Our pick of this week’s art events: 18 - 24 July

RA Recommends

Published 18 July 2014

From marking the centenary of World War I at the Imperial War Museum to Salisbury Cathedral, where John Maine RA’s sculptures are set around the grounds.

  • Truth and Memory: British Art of the First World War

    Imperial War Museum, London, 19 July - 8 March 2015
    The reopening of the capital’s Imperial War Museum is this week’s major cultural event. As well as designing the museum’s new galleries dedicated to the First World War, to mark the conflict’s centenary, Norman Foster RA has designed a breathtaking atrium in which fighter jets hang from the ceiling (the Academician himself is an avid aviator).

    The new galleries present Truth and Memory, the most comprehensive presentation of British First World War art for almost a century. The exhibition and its key theme of remembrance are examined by painter Hughie O’Donoghue RA in the current issue of RA Magazine. Read his beautifully written piece, which also discusses O’Donoghue’s own work about war, currently on view in both Westminster Abbey and Eton College.

  • John Singer Sargent, Gassed

    John Singer Sargent, Gassed, 1919.

    Oil on canvas. ©IWM ART 1460.

  • Phyllida Barlow RA

    Hauser & Wirth, Somerset, until 2 November 2014
    London, New York, Zurich, Bruton: spot the odd one out. Three are major capital cities known for their thriving internationalist art scenes, and one is a small West Country town, whose museum focuses on local history. But from this week all of these locations feature a Hauser & Wirth gallery, now that the blue-chip art dealer has transformed Durslade Farm, on Bruton’s outskirts, into an arts centre.

    The inaugural exhibition is by sculptor Phyllida Barlow RA, known for anarchic installations of the most everyday of materials – Durslade’s barn, for instance, has bright fabric pompoms suspended from its rafters. Other features of the centre are an extensive array of events, a top-notch residency programme (with Turner Prize-winner Mark Wallinger the current participant) and a restaurant that sources its food in a five-mile radius from Durslade.

  • Phyllida Barlow RA, Untitled

    Phyllida Barlow RA, Untitled, 2014.

    © Phyllida Barlow. Courtesy the artist and Hauser & Wirth. Photo: Alex Delfanne.

  • Gilbert & George: Scapegoating Pictures for London

    White Cube Bermondsey, London, until 28 September 2014
    Happily connected by ampersand for near fifty years, Gilbert & George present their latest paintings at White Cube from this week. The British artist-duo are self-declared “living sculptures”, their own forms either represented in their art or constituting the works themselves. Their latest series of ‘Pictures’ – large-scale manipulated photographs – sardonically juxtapose their two persons with falling bombs, religious iconography and urban signifiers from hoodies to billboards.

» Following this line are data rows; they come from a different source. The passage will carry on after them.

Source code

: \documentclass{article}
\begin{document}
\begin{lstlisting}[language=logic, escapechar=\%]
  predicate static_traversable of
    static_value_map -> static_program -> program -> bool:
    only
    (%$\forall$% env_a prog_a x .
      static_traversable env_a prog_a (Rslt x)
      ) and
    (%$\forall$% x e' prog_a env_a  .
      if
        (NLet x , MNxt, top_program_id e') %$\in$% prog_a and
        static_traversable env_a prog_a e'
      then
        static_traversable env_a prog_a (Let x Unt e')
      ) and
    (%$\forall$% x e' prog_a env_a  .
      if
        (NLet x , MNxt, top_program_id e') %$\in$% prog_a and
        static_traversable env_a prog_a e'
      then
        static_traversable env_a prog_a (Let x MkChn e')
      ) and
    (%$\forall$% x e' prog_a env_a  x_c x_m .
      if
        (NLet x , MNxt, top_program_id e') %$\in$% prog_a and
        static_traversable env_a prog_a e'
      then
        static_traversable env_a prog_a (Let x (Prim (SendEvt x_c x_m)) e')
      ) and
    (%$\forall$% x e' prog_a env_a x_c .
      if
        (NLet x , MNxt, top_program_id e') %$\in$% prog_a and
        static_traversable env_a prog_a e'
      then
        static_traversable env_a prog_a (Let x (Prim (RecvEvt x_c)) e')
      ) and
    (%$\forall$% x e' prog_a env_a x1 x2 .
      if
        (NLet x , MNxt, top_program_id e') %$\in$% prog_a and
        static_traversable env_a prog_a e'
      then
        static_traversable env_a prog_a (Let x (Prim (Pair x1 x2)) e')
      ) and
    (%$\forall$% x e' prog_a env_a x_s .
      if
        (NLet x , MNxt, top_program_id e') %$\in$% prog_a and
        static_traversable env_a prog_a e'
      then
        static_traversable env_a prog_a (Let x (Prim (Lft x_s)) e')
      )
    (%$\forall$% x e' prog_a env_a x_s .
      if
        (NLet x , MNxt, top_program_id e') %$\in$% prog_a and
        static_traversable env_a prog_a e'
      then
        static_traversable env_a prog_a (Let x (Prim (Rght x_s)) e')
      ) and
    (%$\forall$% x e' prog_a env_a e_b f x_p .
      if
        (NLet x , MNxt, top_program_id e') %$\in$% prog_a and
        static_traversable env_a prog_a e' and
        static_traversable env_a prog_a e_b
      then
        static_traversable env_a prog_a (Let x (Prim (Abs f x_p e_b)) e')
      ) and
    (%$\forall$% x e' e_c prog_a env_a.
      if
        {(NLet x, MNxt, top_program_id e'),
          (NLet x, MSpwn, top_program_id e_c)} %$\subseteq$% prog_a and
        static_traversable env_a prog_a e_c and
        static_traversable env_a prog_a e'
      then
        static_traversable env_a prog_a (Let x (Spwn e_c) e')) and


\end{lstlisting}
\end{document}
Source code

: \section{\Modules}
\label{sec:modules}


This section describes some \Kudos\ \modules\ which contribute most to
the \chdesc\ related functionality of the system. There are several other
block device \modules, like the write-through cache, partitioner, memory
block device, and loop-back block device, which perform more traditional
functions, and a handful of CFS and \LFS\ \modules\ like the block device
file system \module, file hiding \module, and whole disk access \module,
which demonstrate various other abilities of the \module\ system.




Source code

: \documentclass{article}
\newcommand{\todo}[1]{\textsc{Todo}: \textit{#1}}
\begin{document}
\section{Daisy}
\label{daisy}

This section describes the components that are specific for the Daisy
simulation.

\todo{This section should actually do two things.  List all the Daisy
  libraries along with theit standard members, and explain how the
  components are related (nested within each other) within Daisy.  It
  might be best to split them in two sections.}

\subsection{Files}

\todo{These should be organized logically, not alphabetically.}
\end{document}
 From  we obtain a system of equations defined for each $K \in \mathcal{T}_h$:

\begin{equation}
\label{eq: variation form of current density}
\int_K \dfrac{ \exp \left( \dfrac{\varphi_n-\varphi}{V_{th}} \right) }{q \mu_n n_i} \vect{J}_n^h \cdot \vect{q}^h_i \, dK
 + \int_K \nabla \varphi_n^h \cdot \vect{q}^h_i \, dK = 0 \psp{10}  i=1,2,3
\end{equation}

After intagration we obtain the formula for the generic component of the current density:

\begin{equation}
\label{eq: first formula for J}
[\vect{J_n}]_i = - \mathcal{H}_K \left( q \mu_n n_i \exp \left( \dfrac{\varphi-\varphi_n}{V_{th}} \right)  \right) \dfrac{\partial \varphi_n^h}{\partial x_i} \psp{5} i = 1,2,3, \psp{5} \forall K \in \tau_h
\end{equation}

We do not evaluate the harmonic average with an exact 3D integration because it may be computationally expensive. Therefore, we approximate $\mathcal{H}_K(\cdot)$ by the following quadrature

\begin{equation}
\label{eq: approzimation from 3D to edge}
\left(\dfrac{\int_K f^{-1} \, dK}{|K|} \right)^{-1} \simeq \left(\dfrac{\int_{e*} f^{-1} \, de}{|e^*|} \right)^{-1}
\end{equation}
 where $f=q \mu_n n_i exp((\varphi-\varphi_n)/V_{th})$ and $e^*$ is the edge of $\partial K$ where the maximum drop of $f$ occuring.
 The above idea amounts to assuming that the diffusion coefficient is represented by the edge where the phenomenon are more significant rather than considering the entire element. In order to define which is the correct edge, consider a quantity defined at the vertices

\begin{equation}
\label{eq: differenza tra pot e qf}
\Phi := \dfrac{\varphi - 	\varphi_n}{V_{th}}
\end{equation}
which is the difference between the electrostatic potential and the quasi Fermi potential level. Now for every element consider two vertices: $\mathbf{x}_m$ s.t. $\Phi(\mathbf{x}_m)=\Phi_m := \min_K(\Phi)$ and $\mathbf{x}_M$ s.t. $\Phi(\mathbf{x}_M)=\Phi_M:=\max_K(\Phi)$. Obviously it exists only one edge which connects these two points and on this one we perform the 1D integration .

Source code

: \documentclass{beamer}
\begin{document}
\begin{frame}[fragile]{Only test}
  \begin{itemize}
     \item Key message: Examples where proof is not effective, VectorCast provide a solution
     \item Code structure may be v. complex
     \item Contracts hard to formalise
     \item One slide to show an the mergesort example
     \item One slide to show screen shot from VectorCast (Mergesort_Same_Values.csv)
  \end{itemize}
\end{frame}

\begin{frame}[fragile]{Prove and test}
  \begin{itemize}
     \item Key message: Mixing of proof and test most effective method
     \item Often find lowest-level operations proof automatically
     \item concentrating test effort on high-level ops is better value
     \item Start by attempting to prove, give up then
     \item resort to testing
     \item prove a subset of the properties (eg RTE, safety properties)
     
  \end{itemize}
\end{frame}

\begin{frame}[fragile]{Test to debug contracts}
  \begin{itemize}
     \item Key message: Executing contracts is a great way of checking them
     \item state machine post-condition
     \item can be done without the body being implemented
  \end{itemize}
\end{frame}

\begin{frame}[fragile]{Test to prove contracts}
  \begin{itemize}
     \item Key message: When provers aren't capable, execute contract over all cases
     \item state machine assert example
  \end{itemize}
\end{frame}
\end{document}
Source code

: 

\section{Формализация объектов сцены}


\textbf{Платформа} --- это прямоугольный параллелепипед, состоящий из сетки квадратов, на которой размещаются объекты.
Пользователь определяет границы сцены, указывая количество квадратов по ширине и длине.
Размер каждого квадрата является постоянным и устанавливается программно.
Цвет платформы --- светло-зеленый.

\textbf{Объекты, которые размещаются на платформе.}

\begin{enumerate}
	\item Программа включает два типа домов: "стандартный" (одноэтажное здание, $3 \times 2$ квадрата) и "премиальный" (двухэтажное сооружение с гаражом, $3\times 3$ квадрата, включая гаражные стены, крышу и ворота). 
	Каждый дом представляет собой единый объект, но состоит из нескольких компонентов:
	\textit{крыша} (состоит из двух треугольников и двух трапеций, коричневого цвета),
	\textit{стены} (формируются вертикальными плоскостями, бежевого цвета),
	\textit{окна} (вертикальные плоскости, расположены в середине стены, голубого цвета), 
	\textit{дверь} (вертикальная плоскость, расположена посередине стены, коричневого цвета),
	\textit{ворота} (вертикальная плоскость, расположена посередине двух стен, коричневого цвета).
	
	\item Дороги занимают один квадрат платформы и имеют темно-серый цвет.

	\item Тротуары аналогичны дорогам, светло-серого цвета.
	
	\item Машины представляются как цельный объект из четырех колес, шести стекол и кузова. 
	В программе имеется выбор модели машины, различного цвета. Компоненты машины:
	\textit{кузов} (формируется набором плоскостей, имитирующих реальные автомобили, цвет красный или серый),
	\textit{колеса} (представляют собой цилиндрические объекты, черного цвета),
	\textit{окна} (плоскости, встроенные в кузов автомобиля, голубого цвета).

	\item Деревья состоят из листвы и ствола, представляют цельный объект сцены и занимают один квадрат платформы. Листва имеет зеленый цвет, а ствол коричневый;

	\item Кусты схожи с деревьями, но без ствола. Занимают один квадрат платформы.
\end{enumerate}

  • Gilbert & George, Body Poppers

    Gilbert & George, Body Poppers, 2013.

    317 x 226 cm. © Gilbert & George Courtesy White Cube.

  • The Space Where I Am

    Blain|Southern, London, until 27 September 2014
    Mayfair’s Blain|Southern brings together some big names for its summer group exhibition, including Italian avant-gardists Lucio Fontana and Michelangelo Pistoletto, German painter Gerhard Richter and major figures in American art such as Donald Judd, Carl Andre, Gordon Matta-Clark, Lawrence Weiner, Bill Viola and James Turrell. The theme that links all the works on view is “the void”, a particularly key concern for British sculptor Rachel Whiteread, who is represented by a cast of the negative space around a shelf of books.

  • Rachel Whiteread, Untitled (Paperbacks)

    Rachel Whiteread, Untitled (Paperbacks), 2000.

    Plaster, polystyrene, and steel. 200.7 x 30.5 cm. Image Courtesy of the artist and Blain|Southern. Photo: Todd White 05.06.2014.

  • Last chance: John Maine RA

    Salisbury Cathedral, Salisbury, until 23 July 2014
    Wednesday is the last day to enjoy the wonderful works in stone that have been set around Salisbury Cathedral by John Maine RA. The presentation comprises almost twenty sculptures, ranging from columns to pavement to low smaller works in granite, sandstone and Portland stone. Like all of Maine’s sculpture, they carry a deep sense of timelessness, as if their abstract forms were ancient relics, visitors from the future or, perhaps, made as one with the cathedral’s 13th-century architecture.

  • John Maine, Enclave

    John Maine, Enclave.

    Image courtesy Salisbury Cathedral.